[Dataset excerpts]

# # #

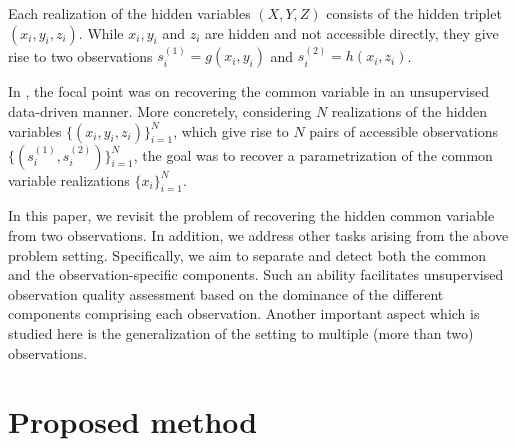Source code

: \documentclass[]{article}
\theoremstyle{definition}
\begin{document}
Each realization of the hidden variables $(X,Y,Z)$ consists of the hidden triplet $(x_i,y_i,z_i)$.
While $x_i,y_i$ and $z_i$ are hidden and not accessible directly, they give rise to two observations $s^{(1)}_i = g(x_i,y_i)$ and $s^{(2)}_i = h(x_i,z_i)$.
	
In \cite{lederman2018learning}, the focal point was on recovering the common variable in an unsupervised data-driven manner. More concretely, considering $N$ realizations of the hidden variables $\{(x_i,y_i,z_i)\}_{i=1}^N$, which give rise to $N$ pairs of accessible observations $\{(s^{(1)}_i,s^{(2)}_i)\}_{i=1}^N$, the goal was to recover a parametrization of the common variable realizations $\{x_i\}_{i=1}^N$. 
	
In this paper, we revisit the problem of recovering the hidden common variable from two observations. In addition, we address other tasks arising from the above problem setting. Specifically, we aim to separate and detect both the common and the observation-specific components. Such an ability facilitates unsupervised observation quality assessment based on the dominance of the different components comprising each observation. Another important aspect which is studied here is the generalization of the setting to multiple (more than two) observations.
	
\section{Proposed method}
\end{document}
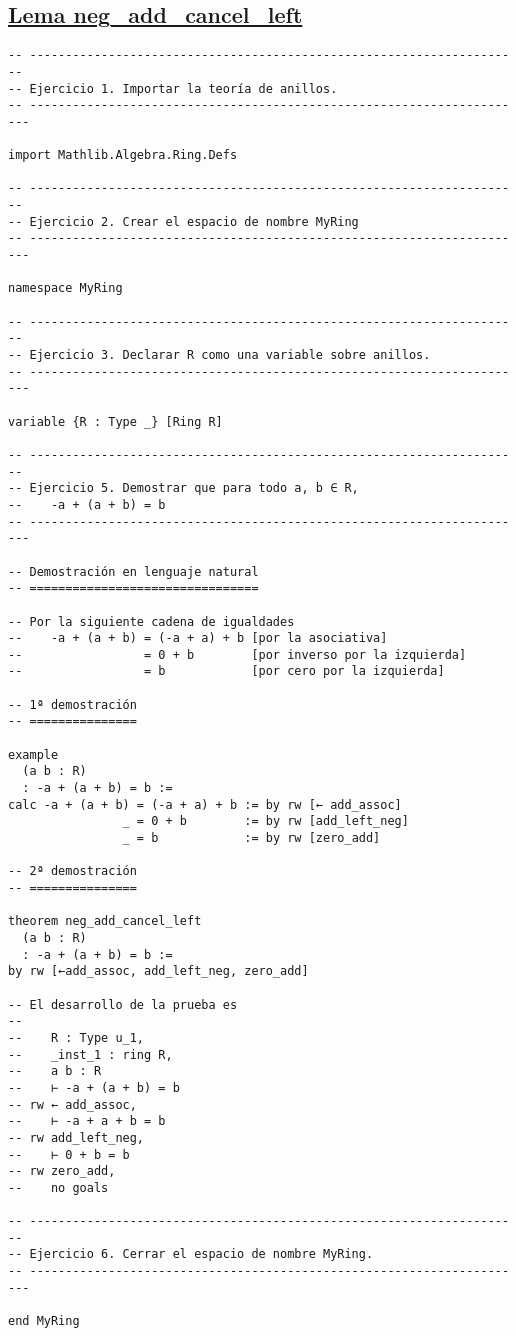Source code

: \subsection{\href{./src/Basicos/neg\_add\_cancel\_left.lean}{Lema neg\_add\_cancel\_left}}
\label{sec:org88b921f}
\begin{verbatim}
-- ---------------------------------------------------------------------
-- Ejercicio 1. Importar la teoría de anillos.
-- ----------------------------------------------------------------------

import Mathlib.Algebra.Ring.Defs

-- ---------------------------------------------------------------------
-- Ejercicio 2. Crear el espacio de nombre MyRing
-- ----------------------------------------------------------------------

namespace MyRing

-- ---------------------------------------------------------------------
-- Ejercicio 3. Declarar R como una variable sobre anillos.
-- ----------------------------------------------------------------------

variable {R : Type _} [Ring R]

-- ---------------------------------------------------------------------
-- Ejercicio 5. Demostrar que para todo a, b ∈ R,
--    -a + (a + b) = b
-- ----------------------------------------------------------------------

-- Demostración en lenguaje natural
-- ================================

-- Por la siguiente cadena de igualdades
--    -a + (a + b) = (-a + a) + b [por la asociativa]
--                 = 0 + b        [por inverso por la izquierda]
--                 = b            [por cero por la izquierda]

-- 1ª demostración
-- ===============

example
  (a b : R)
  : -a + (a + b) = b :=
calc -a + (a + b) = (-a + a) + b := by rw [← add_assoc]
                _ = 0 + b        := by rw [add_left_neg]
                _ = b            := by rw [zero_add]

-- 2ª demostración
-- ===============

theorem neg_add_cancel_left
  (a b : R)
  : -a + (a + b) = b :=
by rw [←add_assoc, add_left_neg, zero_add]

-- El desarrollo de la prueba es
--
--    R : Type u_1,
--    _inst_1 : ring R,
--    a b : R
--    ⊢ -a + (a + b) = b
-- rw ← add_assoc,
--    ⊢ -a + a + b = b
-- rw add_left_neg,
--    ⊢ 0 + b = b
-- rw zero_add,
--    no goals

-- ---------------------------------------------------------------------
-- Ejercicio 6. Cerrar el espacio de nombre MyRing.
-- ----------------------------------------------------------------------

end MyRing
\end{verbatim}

# # #

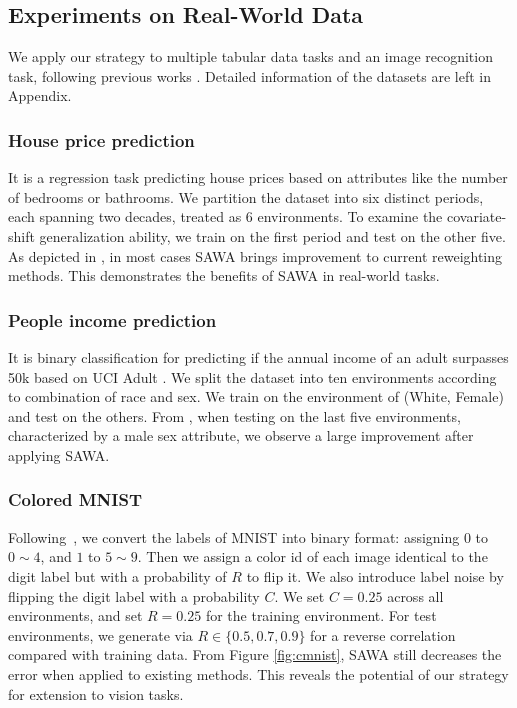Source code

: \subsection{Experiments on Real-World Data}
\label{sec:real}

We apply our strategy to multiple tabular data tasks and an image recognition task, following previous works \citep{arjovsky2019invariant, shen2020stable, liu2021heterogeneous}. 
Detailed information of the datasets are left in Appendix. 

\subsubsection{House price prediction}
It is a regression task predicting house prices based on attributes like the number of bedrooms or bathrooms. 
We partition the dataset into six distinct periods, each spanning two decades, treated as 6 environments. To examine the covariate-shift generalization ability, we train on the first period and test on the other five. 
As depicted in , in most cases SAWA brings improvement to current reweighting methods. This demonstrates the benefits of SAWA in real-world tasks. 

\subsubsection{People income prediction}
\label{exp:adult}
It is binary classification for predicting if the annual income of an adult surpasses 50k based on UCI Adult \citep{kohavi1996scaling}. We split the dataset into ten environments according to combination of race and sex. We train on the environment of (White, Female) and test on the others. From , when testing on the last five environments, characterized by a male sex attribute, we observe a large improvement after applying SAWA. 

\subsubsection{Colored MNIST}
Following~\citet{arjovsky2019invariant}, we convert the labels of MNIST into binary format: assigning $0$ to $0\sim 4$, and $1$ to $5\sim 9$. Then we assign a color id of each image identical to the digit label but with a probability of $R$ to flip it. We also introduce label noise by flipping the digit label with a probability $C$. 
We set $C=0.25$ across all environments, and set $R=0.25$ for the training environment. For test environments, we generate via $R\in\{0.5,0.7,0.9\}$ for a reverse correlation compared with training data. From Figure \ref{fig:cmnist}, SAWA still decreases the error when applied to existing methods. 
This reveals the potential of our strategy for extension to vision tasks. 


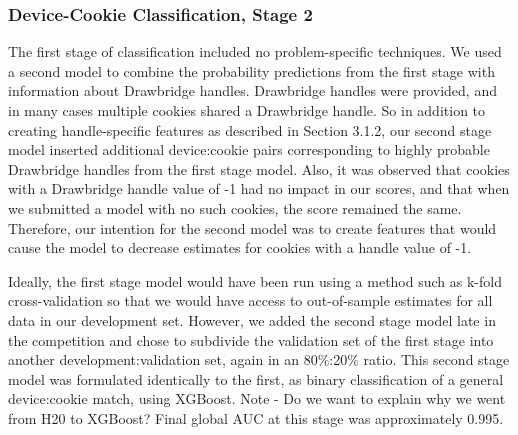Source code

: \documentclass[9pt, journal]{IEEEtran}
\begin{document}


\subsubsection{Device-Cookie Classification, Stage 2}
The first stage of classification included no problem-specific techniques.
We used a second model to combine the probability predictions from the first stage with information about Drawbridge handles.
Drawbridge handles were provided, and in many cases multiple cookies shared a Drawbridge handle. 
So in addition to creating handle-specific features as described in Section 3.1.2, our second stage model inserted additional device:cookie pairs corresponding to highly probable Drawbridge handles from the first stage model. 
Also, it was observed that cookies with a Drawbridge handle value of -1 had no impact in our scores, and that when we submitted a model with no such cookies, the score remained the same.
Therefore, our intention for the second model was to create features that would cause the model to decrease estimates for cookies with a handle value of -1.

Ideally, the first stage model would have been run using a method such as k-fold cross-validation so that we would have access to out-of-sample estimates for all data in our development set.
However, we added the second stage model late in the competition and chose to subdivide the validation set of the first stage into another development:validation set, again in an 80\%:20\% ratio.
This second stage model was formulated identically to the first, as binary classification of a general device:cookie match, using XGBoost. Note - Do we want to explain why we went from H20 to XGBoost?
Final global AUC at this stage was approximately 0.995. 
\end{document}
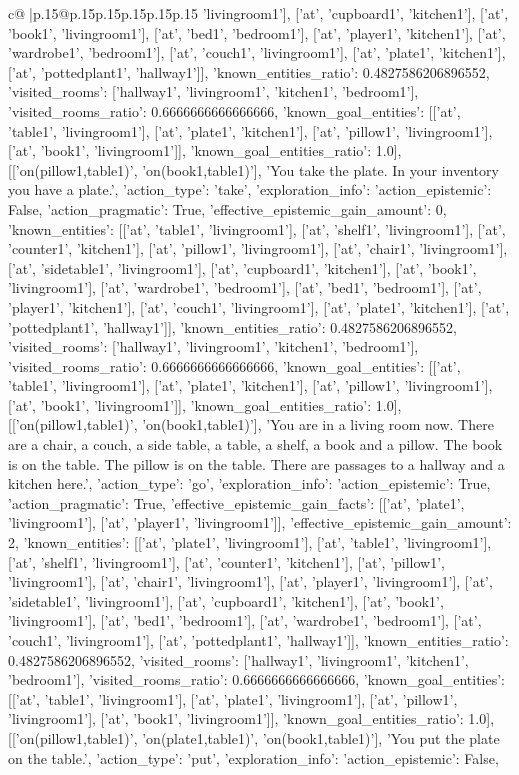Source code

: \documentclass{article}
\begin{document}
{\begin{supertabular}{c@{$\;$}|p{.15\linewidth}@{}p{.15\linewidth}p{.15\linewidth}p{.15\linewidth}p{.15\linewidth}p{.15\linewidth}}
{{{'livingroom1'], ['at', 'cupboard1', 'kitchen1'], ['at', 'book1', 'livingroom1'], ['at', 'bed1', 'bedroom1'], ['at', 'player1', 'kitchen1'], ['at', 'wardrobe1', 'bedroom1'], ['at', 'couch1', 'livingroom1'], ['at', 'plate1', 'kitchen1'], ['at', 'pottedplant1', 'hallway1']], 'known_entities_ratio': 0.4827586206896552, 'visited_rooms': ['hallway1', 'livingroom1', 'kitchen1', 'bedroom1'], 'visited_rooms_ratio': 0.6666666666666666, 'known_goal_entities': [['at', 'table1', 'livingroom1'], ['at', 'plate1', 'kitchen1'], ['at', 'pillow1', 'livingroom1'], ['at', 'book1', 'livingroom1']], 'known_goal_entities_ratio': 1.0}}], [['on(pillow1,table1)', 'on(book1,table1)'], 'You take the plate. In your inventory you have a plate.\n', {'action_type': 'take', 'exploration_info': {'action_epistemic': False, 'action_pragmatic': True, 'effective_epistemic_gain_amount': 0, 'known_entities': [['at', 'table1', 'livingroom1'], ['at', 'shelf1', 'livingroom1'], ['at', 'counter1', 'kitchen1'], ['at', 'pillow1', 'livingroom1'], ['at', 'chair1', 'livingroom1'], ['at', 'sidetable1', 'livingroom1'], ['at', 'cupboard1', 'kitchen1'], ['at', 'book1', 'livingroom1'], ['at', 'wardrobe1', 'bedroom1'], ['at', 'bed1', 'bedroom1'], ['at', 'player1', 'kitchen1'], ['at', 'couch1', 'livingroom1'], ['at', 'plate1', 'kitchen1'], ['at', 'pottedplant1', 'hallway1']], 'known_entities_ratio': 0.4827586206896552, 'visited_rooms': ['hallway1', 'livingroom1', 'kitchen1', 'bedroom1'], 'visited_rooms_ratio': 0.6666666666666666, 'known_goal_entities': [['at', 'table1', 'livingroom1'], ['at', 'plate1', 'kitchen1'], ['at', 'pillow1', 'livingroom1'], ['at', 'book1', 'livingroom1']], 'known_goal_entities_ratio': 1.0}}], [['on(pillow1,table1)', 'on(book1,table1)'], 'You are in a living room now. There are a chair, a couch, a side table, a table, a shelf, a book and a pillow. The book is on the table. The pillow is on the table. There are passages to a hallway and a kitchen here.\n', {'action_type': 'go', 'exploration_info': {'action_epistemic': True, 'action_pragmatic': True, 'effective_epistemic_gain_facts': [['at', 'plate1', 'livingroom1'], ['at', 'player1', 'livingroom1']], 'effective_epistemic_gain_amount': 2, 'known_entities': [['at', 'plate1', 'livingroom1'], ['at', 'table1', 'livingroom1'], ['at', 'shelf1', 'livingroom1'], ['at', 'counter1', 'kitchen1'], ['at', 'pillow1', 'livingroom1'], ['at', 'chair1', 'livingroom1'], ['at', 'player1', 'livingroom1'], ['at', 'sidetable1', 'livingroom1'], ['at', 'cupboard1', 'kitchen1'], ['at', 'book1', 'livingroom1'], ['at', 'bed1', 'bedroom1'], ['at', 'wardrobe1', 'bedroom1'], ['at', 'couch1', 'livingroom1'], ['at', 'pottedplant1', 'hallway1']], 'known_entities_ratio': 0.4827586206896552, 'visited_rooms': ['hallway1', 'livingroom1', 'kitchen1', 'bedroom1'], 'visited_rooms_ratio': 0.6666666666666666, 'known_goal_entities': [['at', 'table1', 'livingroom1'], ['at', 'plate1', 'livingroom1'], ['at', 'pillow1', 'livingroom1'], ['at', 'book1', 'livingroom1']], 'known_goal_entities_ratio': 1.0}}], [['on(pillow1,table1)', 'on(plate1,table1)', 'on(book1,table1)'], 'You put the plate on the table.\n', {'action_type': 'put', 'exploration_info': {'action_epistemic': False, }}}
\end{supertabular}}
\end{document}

# # #

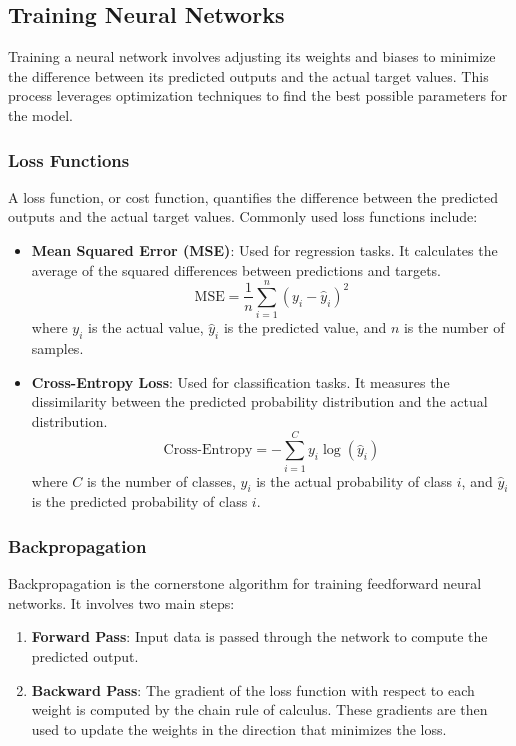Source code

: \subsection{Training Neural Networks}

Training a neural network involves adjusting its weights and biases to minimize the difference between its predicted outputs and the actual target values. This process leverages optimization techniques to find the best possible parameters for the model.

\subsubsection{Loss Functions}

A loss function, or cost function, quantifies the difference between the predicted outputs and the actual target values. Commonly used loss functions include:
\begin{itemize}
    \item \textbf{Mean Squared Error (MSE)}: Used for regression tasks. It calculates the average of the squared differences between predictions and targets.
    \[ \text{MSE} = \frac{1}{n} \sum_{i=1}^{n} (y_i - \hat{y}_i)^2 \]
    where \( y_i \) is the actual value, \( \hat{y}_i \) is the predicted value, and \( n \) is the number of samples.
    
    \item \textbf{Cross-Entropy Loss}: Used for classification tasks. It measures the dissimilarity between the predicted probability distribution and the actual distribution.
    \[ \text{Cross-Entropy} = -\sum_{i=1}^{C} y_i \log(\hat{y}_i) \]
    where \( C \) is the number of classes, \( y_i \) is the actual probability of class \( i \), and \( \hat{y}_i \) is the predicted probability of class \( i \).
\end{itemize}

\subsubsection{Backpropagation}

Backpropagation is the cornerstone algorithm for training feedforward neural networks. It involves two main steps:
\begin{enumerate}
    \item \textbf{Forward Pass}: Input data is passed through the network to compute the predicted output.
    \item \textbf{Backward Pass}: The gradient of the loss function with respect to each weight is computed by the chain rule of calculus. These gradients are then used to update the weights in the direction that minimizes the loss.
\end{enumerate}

# # #

Task |
What is the number of lines in the data that hold the string "supertabular"? Answer with the number only.

Answer box |
2